I recently had an interaction with a younger software engineer and I'm pretty sure that his impression of me after that boiled down to cranky old bastard and that would be the nice version. The less nice version could easily have incorporated the words difficult, jerk and a few other bits of invective.
The topic at hand was getting a commercial, for pay CI server up and running on a single Rails code base of moderate size (about 40 K lines; about 110 tables). This is a well known, leading product and I was very, very difficult about my expectations:
I expected it to just plain work out of the box
He was stuck getting the configuration to work and I made it clear to him that I didn't want him spending much more time on it. He saw no problem with investing the time in it – and that was the conflict. My logic goes as follows:
- We do not have a hard environment - Rails 4.2.x app, basic table structure
- RSpec works pretty much right out of the box when I set up a new developer work station
- They charge us money for this – doesn't that mean that configuration is their damn job?
Finally I had to say to him something akin to this:
- You cost us roughly $3,000 per week so 1 day of your effort is $3,000 / 5
- You have until the end of the day at that point we're done with this vendor
The crankiness on my part comes from a combination of this particular vendor, partly from the unique snowflake attitude common to CI vendors, and partly from being older. Here's the details:
- This Vendor. The last time this vendor decided to change its architecture, it did so at the expense of its customers. They moved from static instances where your CI server was always the same box so configuration could be done at the box level to dynamically creating instances forcing configuration into your config file. They kept their pricing the same but this move effectively made them more profitable since their AWS costs would now go down. At one of my consulting gigs, I saw one of our engineers blow 2 man days on getting this back to a working state.
- Snowflake. For some reason CI software never seems to work out of the box. I've seen this for years in the Rails world dating back to CI Joe. All the vendors have this attitude that they are some unique snowflake and lots of setup work is needed. That might have been true once upon a time when TDD was new but it is 2016 now and TDD is not new. CI is not a new concept.
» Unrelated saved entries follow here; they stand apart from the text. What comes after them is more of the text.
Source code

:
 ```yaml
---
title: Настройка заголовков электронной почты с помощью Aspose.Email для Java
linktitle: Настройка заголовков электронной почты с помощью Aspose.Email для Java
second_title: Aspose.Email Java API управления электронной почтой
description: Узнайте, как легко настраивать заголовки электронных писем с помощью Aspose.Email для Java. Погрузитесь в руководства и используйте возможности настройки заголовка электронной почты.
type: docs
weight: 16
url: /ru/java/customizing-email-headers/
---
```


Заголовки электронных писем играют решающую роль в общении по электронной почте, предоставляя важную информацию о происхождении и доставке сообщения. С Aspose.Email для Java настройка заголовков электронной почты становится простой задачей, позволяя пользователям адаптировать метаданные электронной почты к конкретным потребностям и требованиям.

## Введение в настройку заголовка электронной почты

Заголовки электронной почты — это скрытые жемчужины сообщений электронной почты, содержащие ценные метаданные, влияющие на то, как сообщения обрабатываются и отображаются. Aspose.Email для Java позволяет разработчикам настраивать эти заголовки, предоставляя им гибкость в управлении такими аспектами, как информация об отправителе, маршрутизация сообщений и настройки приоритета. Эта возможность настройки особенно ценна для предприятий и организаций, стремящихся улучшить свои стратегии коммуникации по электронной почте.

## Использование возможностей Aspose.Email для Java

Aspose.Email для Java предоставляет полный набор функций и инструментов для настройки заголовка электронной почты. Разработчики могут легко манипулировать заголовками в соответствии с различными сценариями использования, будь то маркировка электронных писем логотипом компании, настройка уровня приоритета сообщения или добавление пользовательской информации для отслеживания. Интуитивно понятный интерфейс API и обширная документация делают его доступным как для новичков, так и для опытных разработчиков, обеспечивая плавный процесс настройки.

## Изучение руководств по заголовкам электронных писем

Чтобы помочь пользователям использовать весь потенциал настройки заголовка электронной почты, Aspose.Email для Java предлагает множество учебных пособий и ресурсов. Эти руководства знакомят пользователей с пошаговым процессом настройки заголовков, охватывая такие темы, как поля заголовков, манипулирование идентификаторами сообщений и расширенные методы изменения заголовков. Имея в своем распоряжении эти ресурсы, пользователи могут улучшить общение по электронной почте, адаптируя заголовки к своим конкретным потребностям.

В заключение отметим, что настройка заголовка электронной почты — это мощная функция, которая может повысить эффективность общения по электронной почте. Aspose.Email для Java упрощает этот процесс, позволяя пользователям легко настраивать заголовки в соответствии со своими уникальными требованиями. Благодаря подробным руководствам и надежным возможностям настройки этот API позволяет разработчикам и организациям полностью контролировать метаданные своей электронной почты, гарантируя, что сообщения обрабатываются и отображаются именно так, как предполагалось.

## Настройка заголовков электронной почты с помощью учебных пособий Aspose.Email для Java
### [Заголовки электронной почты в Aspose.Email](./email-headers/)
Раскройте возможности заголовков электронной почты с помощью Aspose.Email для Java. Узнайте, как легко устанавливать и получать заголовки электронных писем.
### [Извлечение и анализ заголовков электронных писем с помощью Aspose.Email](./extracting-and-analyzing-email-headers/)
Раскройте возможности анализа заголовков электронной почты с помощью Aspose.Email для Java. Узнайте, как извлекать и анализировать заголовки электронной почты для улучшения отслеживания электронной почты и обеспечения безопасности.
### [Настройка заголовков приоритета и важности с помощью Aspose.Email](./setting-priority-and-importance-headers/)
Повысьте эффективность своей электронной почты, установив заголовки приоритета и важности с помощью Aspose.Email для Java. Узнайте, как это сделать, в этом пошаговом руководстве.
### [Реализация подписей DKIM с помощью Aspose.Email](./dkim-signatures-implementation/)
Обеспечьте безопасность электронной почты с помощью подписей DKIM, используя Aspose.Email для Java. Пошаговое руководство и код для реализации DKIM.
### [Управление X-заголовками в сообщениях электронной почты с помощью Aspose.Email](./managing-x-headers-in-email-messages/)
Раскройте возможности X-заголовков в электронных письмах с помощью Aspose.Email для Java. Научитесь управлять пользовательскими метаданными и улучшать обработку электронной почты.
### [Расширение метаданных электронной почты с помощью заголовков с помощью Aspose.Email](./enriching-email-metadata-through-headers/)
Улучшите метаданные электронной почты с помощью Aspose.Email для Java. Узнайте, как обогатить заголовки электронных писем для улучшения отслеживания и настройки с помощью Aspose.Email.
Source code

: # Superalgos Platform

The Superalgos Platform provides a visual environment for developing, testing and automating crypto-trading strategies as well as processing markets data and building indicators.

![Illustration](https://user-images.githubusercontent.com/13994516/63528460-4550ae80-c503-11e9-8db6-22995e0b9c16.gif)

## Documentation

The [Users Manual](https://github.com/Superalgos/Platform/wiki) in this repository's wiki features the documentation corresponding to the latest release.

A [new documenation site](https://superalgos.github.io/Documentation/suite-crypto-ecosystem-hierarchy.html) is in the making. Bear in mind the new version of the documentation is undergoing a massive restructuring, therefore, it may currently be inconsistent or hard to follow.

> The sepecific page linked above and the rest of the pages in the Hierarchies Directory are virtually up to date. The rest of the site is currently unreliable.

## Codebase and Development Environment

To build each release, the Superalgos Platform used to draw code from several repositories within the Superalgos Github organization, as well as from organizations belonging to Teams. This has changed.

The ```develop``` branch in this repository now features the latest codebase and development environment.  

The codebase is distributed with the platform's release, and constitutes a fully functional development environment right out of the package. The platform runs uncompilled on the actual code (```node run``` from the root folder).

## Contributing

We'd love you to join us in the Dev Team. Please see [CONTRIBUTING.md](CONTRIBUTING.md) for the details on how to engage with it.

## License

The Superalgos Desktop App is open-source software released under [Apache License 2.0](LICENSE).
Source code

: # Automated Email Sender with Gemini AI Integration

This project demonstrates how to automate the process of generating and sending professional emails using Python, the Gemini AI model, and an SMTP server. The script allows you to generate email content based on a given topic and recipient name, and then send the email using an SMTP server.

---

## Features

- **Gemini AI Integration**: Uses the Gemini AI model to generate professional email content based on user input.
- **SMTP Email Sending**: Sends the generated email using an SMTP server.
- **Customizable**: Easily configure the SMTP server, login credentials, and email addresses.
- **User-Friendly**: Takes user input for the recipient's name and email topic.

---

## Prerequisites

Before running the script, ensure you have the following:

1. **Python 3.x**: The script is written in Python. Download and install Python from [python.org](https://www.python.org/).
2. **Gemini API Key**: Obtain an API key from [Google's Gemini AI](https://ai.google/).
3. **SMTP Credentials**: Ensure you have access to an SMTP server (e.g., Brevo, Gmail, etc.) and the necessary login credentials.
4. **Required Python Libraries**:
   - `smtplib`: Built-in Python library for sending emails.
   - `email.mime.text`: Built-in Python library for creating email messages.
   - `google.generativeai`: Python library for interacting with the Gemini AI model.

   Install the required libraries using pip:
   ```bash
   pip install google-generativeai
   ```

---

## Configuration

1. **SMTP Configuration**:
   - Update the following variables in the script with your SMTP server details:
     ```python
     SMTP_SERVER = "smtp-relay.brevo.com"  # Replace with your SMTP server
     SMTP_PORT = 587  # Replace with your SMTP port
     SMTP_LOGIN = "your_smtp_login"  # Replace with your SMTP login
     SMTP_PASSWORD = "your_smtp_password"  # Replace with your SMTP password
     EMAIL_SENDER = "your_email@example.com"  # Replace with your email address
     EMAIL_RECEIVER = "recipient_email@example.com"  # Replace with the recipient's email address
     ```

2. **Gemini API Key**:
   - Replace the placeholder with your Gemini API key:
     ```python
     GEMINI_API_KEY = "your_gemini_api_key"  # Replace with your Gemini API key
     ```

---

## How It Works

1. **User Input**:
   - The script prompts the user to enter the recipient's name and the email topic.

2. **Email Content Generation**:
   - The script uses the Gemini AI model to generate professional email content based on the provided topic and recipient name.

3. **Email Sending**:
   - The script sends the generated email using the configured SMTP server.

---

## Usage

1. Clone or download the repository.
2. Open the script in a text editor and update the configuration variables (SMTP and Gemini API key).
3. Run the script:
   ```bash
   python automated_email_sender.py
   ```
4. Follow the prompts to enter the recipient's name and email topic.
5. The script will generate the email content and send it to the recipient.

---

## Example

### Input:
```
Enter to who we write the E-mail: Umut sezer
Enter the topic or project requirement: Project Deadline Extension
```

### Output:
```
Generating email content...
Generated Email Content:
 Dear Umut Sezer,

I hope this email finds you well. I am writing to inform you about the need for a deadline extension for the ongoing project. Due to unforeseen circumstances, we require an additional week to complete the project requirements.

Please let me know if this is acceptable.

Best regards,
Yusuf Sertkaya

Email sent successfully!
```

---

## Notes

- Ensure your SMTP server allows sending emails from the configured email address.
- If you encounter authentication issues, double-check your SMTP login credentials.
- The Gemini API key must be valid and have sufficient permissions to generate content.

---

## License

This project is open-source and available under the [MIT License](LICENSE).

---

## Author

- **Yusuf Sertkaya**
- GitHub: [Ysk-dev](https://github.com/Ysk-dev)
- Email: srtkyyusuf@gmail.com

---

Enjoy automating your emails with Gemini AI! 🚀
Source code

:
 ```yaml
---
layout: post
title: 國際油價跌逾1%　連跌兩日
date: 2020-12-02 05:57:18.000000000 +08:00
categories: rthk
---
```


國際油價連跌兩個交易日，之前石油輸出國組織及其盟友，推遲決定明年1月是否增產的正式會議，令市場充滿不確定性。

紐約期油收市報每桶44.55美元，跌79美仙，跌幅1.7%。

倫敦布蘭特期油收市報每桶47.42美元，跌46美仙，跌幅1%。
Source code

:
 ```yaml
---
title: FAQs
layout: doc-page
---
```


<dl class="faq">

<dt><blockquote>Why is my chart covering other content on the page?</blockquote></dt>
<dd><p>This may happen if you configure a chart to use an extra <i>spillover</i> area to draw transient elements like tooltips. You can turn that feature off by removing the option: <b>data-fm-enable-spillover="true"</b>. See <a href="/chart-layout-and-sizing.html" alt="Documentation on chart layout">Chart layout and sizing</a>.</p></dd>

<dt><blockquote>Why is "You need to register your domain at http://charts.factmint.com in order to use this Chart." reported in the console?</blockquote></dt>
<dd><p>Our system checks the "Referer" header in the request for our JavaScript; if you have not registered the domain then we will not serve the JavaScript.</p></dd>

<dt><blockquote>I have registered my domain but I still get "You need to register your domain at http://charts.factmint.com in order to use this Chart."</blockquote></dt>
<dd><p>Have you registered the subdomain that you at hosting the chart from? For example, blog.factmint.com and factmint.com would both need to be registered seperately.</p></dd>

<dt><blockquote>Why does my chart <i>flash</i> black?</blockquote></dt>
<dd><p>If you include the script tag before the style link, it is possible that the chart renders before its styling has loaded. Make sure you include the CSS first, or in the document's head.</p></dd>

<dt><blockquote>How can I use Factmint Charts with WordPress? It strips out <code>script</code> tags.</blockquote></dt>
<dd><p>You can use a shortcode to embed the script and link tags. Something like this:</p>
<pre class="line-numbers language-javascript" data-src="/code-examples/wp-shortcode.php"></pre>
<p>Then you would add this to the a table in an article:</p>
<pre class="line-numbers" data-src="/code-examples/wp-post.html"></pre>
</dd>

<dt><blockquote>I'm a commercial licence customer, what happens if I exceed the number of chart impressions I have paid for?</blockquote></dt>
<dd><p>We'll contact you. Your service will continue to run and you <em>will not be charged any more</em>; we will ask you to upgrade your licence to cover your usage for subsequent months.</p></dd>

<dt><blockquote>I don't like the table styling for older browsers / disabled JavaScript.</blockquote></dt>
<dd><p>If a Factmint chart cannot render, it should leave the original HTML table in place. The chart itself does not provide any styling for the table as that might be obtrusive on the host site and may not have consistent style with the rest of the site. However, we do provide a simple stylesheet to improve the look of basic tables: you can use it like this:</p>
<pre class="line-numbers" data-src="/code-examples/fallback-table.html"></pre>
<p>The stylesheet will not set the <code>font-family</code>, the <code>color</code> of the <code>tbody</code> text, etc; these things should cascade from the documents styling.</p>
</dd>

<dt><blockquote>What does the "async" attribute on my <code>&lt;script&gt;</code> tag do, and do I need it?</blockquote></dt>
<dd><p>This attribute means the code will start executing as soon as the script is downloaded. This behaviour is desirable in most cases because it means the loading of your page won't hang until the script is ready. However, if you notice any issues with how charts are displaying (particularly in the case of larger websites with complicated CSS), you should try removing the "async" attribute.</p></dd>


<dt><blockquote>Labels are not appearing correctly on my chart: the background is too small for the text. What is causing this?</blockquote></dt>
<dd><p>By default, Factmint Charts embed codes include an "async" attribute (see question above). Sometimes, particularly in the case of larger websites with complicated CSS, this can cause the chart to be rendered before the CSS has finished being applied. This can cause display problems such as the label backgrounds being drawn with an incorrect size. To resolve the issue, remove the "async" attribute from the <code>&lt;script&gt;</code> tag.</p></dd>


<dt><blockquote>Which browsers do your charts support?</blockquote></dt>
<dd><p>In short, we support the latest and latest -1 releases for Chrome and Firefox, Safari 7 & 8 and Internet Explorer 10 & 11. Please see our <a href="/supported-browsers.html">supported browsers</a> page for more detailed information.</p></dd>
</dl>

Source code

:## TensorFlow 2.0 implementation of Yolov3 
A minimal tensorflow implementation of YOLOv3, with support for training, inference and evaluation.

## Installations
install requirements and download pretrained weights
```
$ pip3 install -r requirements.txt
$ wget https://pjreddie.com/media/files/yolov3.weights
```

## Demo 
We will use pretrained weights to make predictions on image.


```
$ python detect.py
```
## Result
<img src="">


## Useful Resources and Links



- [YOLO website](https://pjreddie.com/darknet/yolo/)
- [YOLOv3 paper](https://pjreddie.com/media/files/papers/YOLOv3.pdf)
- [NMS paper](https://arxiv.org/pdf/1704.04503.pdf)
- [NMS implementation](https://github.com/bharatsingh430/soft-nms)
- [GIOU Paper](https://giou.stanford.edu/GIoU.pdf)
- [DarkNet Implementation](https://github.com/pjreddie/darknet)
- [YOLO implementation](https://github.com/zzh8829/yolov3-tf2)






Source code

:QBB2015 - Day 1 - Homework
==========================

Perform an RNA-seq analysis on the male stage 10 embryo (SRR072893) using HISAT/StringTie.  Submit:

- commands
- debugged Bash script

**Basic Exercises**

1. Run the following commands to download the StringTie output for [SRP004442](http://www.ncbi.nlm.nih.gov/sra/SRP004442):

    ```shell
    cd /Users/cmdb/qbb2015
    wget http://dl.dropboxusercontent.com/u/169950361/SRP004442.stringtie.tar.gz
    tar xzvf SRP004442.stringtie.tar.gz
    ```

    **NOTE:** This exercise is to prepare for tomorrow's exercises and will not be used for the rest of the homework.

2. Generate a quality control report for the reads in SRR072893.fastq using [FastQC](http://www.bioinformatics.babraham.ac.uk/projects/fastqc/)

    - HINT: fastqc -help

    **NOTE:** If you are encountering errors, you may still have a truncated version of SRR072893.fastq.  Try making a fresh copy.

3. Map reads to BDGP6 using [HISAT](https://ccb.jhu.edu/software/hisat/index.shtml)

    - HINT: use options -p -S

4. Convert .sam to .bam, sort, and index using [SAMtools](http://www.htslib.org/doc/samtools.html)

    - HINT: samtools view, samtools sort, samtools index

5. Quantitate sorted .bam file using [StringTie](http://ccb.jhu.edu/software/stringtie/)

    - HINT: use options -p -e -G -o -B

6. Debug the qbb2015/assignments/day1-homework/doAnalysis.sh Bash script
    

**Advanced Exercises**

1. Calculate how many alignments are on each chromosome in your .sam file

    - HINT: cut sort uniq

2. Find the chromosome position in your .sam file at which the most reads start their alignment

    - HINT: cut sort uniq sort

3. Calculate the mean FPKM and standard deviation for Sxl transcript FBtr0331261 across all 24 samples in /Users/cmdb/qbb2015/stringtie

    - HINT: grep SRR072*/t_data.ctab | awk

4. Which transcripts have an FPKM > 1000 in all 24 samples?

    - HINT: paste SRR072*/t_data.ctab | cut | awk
- I'm older. One of the things that happens as you become an older engineer is you realize just how many things that you – and your staff – miss out on thru obsessive attention to technology issues. It isn't that I'm incapable of configuring this piece of crap but that if I'm doing that I'm not doing the 10 other things that absolutely, positively have to get done today. Ultimate the CI software needs to support my job and I don't need to support it.
My asshole style demand – get it done by the end of the day – actually worked. I absolutely hate to manage that way but forced time bounding can be a great technique at times. We now have a CI server that is setup and that is excellent. He really did do a good job. We're not 100% there yet because it is only checking pull requests and not master but hopefully that is a matter of only minor additional configuration.
Recommendation to Vendors And an Example of Doing it Right
Rightly or wrongly I don't think I'm all that different from what a lot of people when it comes to evaluating software. Getting a great out of the box experience is essential if you want someone to pay you. If this was an open source CI server that I had to run myself I'd expect configuration but RSpec and Rails 4.x is a known thing. This should have just worked.
As an example of getting setup right, I'd like to point people to CodeTree. You can point CodeTree at your git account and boom! It makes github issues better. Can you configure it? I think so but the point is that I haven't needed to. Recommended.
Disclaimer: CodeTree is run by a former boss of mine and I do view him as a friend.